Source texts of formatted documents:
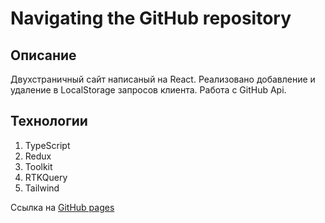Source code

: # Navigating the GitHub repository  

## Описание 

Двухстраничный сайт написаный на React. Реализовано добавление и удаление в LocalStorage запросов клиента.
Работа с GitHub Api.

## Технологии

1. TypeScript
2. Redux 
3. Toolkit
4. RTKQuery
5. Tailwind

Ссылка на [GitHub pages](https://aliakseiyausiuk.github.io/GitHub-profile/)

* * *

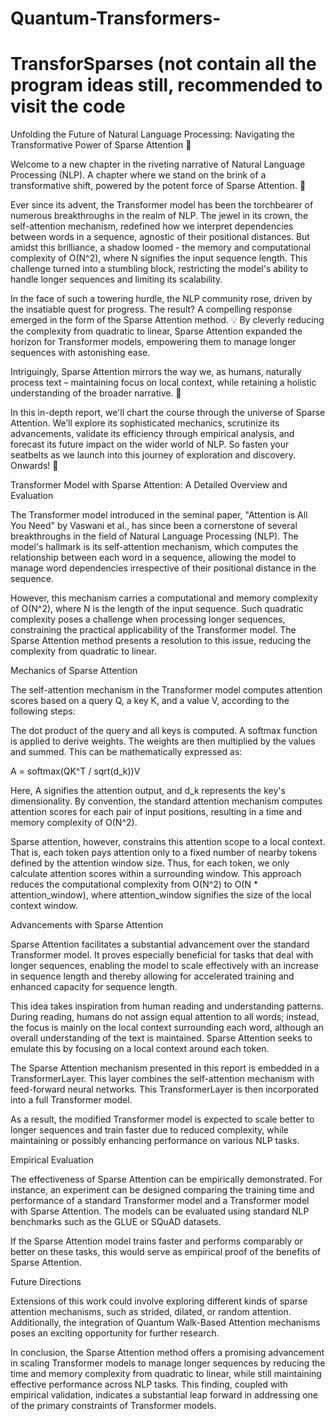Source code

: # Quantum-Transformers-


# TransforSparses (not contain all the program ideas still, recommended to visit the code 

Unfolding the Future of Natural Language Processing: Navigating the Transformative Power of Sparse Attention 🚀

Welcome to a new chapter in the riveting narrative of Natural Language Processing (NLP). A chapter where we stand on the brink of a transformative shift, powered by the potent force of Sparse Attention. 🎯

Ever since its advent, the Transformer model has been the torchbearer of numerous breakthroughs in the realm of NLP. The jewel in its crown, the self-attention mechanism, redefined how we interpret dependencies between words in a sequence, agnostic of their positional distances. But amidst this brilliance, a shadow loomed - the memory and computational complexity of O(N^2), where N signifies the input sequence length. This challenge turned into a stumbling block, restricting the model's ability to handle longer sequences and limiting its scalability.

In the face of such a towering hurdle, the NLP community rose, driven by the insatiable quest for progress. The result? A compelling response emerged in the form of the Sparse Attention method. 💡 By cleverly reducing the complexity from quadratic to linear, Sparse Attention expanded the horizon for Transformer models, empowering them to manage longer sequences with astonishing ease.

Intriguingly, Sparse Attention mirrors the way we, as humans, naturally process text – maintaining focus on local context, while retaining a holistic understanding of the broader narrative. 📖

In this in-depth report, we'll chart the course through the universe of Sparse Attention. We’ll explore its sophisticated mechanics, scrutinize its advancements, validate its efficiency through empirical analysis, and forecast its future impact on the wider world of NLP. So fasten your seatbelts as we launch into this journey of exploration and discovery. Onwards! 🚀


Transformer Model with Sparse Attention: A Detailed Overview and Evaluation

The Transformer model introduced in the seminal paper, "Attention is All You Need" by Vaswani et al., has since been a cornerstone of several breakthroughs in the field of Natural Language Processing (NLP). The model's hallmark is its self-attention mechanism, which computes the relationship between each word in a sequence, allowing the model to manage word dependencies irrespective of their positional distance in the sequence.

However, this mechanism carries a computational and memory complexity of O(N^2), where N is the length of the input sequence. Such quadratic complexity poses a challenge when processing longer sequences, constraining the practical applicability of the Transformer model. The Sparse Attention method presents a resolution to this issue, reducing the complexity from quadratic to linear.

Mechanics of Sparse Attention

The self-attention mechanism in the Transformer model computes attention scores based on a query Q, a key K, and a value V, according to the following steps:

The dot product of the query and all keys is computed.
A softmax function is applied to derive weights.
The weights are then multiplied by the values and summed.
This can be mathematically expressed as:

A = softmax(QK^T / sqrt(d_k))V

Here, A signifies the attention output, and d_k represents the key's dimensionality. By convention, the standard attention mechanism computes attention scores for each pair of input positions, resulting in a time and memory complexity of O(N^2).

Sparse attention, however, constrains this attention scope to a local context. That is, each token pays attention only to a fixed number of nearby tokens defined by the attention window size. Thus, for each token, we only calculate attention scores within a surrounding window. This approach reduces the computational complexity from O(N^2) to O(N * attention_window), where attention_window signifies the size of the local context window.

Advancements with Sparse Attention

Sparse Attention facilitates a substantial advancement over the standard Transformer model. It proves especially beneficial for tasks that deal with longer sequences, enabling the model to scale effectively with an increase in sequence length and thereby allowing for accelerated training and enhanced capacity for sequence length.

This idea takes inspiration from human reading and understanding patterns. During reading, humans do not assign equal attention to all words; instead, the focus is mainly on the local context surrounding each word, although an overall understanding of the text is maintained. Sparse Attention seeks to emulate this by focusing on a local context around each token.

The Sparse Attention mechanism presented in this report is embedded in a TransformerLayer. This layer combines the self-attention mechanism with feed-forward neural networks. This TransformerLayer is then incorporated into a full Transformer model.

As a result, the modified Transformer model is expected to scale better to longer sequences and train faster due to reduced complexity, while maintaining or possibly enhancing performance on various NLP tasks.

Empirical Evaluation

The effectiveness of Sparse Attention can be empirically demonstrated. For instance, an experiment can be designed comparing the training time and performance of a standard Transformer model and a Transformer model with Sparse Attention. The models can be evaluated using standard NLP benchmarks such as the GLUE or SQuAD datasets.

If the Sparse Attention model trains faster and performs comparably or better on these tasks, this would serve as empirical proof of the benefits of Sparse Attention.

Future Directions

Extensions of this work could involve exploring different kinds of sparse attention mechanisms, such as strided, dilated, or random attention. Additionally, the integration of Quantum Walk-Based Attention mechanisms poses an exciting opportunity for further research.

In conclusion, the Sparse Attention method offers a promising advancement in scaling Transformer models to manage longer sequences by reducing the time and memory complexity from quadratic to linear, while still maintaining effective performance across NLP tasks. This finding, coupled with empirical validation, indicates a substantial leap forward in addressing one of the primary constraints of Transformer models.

---

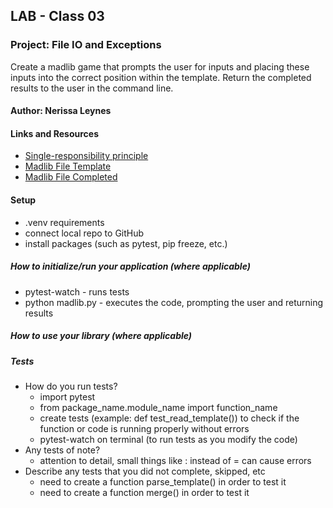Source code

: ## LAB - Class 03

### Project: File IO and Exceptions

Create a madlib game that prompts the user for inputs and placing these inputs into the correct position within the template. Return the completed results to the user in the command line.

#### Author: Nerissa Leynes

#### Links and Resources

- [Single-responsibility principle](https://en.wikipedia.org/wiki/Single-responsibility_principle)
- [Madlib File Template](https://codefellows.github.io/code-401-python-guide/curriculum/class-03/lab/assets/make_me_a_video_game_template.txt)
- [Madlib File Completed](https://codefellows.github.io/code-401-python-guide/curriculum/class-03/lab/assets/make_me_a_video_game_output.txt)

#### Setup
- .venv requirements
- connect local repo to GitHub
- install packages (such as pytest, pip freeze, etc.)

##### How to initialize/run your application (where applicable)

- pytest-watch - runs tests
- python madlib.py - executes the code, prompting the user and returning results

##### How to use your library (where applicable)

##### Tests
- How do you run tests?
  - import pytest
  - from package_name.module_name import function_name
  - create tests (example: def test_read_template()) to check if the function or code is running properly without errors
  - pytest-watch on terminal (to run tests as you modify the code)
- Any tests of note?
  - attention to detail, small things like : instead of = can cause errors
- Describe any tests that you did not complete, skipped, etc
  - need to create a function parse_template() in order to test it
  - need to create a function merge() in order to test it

> EXERCISE OBJECTIVE: Every line above that contains the word "guide" should be reported.

> RESULT BELOW:
- [Madlib File Template](https://codefellows.github.io/code-401-python-guide/curriculum/class-03/lab/assets/make_me_a_video_game_template.txt)
- [Madlib File Completed](https://codefellows.github.io/code-401-python-guide/curriculum/class-03/lab/assets/make_me_a_video_game_output.txt)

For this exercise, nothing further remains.